Nothing besides a number belongs in the answer, which is how many lines of the listing contain the string "pligter".

+++++

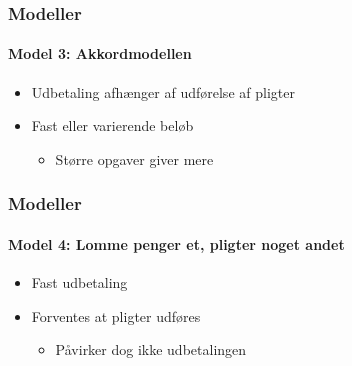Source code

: \begin{frame}
\frametitle{Modeller}
\framesubtitle{\textbf{Model 3:} Akkordmodellen}
    \begin{itemize}
        \item{Udbetaling afhænger af udførelse af pligter}
        \item{Fast eller varierende beløb}
            \begin{itemize}
                \item{Større opgaver giver mere}
            \end{itemize}
    \end{itemize}
    \vspace{\baselineskip}
\end{frame}

\begin{frame}
\frametitle{Modeller}
\framesubtitle{\textbf{Model 4:} Lomme penger et, pligter noget andet}
    \begin{itemize}
        \item{Fast udbetaling}
        \item{Forventes at pligter udføres}
            \begin{itemize}
                \item{Påvirker dog ikke udbetalingen}
            \end{itemize}
    \end{itemize}    
    \vspace{\baselineskip}
\end{frame}

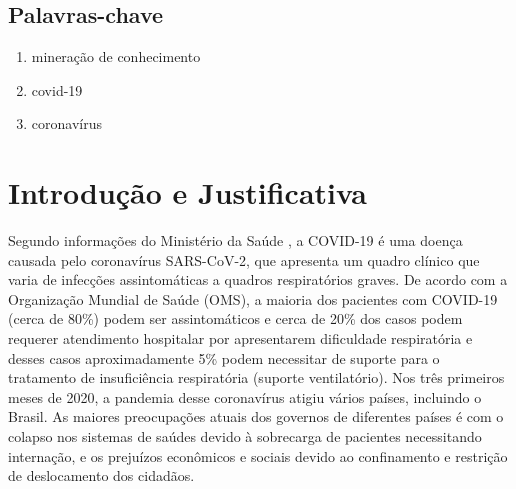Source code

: \documentclass[
	12pt,				%
	a4paper,			%
	english,			%
	brazil,				%
	]{article}
\begin{document}
    	
    \subsection{Palavras-chave}

        \begin{enumerate}
        	\item minera\c c\~ ao de conhecimento
        	\item covid-19
        	\item coronav\' irus
        \end{enumerate}

\section{Introdu\c c\~ ao e Justificativa}


Segundo informa\c c\~ oes do Minist\' erio da Sa\' ude \cite{brasil20online}, a COVID-19 \' e uma doen\c ca causada pelo coronav\' irus SARS-CoV-2, que apresenta um quadro cl\' inico que varia de infec\c c\~ oes assintom\' aticas a quadros respirat\' orios graves. De acordo com a Organiza\c c\~ ao Mundial de Sa\' ude (OMS), a maioria dos pacientes com COVID-19 (cerca de 80\%) podem ser assintom\' aticos e cerca de 20\% dos casos podem requerer atendimento hospitalar por apresentarem dificuldade respirat\' oria e desses casos aproximadamente 5\% podem necessitar de suporte para o tratamento de insufici\^ encia respirat\' oria (suporte ventilat\' orio). Nos tr\^ es primeiros meses de 2020, a pandemia desse coronav\' irus atigiu v\' arios pa\' ises, incluindo o Brasil. As maiores preocupa\c c\~ oes atuais dos governos de diferentes pa\' ises \' e com o colapso nos sistemas de sa\' udes devido à sobrecarga de pacientes necessitando interna\c c\~ ao, e os preju\' izos econômicos e sociais devido ao confinamento e restri\c c\~ ao de deslocamento dos cidad\~ aos.
\end{document}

+++++

Result of this task: 3